Pour de nombreux observateurs, ce rapprochement traduit la volonté de Lomé de diversifier ses partenaires face aux défis sécuritaires dans le nord du pays. « La diversification des partenaires stratégiques constitue une démarche nécessaire. Se procurer des équipements militaires en Russie n’est en rien répréhensible. Le Togo fait face à des menaces concrètes qui exigent à la fois des armements modernes et la formation correspondante. Lorsqu’un État est confronté à des attaques terroristes, il doit pouvoir disposer des moyens adéquats pour se défendre efficacement. Si ces moyens se trouvent en Russie, le Togo est pleinement en droit de conclure de tels accords. Avant tout, le Togo reste un État souverain », souligne Sogoyou Keguewe, ancien ambassadeur du Togo en Allemagne.
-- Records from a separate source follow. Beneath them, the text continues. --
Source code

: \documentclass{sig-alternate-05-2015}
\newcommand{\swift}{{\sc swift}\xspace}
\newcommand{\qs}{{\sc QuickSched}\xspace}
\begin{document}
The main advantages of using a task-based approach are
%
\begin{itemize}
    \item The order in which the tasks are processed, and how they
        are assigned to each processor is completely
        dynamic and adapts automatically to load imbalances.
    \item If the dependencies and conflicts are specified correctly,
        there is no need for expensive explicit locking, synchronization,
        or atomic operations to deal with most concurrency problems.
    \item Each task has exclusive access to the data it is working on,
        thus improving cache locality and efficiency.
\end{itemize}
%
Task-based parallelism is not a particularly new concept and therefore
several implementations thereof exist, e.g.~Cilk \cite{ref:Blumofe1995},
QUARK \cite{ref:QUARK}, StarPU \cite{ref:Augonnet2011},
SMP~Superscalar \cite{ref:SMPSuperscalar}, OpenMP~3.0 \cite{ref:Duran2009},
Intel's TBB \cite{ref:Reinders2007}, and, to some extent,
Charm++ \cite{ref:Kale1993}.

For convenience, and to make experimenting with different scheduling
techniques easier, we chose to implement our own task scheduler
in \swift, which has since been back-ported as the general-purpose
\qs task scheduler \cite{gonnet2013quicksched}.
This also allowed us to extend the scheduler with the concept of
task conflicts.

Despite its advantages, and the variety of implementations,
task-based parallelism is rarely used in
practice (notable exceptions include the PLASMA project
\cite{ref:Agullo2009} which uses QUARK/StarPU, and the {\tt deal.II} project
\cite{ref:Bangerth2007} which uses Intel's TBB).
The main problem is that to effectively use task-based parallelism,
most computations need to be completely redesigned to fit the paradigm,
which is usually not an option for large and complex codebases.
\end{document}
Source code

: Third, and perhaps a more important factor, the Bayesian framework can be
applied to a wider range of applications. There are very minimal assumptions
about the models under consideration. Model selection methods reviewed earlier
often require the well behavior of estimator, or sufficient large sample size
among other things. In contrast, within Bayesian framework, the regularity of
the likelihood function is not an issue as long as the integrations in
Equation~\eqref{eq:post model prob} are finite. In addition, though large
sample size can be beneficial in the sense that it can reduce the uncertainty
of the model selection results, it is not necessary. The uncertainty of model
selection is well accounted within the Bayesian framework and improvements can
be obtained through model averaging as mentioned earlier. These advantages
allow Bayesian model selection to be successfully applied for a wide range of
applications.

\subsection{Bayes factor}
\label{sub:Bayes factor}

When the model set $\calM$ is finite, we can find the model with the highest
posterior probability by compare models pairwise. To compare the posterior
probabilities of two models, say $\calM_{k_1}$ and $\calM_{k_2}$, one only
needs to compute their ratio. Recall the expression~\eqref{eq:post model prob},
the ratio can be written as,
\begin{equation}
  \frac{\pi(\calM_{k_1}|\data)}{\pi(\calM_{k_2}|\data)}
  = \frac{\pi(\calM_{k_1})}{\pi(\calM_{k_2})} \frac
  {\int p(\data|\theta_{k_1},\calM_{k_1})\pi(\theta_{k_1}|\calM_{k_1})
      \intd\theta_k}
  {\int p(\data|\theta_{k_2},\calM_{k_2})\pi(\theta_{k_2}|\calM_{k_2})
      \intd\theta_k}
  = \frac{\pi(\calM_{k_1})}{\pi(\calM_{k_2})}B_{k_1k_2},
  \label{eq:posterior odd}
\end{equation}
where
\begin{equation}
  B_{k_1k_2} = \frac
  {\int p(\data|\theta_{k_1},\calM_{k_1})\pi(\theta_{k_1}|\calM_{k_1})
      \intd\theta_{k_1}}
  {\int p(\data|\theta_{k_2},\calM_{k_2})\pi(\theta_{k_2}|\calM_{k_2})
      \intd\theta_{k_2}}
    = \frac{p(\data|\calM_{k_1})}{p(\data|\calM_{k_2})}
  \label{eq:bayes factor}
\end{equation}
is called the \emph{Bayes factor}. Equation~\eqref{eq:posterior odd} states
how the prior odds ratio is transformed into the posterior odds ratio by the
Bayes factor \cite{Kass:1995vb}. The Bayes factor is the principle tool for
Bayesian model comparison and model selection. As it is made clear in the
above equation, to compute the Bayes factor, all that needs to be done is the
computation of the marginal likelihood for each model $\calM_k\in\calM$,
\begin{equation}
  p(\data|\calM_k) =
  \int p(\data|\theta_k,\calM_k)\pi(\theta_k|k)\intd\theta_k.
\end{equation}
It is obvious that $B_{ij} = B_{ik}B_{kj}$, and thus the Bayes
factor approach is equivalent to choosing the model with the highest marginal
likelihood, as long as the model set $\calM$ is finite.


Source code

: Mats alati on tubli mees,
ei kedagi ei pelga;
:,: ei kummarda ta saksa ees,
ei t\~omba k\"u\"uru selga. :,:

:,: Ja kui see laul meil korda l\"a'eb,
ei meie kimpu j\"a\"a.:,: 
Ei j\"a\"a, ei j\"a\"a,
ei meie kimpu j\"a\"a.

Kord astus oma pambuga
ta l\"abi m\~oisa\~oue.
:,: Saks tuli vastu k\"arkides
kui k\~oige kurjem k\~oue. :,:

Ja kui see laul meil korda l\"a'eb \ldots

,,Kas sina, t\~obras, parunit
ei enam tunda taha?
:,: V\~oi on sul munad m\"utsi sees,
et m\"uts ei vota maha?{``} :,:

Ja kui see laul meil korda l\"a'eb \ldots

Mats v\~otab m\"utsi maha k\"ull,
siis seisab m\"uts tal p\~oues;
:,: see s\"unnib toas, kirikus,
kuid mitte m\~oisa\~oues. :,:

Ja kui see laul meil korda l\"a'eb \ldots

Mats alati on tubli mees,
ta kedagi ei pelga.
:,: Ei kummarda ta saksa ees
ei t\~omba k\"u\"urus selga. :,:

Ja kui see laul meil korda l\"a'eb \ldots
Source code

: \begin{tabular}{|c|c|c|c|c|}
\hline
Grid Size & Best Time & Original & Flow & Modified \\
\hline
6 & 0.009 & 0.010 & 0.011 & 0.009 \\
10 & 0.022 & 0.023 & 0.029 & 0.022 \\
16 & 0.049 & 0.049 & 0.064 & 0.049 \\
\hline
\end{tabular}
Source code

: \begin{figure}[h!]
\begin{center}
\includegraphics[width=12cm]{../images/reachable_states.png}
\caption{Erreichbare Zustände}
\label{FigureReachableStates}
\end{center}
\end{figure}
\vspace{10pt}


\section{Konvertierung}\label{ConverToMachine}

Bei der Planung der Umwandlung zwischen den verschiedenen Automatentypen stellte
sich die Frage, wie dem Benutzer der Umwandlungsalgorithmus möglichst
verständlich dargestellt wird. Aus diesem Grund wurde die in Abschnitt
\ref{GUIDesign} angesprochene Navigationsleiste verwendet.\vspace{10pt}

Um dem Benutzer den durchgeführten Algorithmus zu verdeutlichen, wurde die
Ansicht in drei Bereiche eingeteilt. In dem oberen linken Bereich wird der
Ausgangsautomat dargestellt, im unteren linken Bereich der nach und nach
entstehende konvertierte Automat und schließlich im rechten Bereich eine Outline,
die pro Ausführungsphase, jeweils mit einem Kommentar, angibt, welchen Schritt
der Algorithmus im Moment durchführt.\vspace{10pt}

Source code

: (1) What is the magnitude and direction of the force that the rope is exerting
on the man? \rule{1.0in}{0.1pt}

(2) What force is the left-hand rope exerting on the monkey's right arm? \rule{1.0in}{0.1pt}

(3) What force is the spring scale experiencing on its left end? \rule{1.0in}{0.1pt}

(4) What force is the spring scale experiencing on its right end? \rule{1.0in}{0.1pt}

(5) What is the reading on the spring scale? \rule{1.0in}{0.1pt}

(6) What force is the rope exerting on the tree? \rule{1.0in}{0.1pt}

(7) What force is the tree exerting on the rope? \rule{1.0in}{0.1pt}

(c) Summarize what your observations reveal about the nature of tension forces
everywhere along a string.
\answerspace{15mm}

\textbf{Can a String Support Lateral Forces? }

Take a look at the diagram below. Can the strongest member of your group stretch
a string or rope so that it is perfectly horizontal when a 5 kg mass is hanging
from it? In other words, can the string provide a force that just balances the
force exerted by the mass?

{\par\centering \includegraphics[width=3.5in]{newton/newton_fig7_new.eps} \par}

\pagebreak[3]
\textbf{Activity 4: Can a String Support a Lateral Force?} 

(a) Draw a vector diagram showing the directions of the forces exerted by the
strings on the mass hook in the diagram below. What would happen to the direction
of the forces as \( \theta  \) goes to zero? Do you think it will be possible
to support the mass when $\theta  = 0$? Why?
Le Togo dispose d’un arsenal hétérogène, comprenant également des armes russes, chinoises et israéliennes. Néanmoins, la France reste le principal fournisseur d’armes du pays depuis plusieurs décennies.
Le Togo tournerait-il le dos à la France ?
Bien que Lomé et Paris entretiennent des liens diplomatiques solides depuis soixante-cinq ans, le nouvel accord de coopération militaire russo-togolais marque un tournant stratégique majeur. Selon plusieurs observateurs, il serait mal perçu par certains partenaires traditionnels occidentaux, dont la France, qui a longtemps été le principal partenaire militaire du Togo depuis 1963.
« C’est sous l’administration du président Nicolas Grunitzky, entre juin et juillet 1963, que le Togo a signé son premier accord de défense avec la France. Il était comparable à ceux conclus avec la Côte d’Ivoire, le Burkina Faso ou le Dahomey, actuel Bénin. Depuis cette période jusqu’en 2014, le Togo a été sous l’influence sécuritaire et militaire française », rappelle le Dr Folly Ékoué Gada, directeur de l’Institut d’études stratégiques de l’université de Lomé et géopolitologue.
Depuis 2014, le Togo a progressivement diversifié ses partenaires stratégiques, s’ouvrant à la Chine, aux États-Unis et à la Russie, au détriment de Paris, autrefois partenaire privilégié. « La coopération militaire entre le Togo et la France a connu une dilution de l’influence française avant l’arrivée de la Russie », souligne le Dr Ékoué. Pour lui, la France a perdu de sa notoriété au Sahel : « Les revers subis lors des opérations au Mali, au Burkina Faso et au Niger, ainsi que le non-fonctionnement des accords bilatéraux ont poussé le Togo à chercher ailleurs. »
La Russie, par l’intermédiaire du groupe paramilitaire Wagner, et désormais d’Africa Corps, affilié au ministère russe de la Défense, apparaît comme un partenaire fiable pour certains régimes africains peu regardants sur les droits humains et la démocratie. « La Russie inspire davantage confiance car Wagner a démontré sa capacité à mener à bien toute mission militaire sur le continent, mieux que d’autres pays », observe Oleg Glazunov, professeur associé au département d’analyse politique de l’université d’économie Plekhanov.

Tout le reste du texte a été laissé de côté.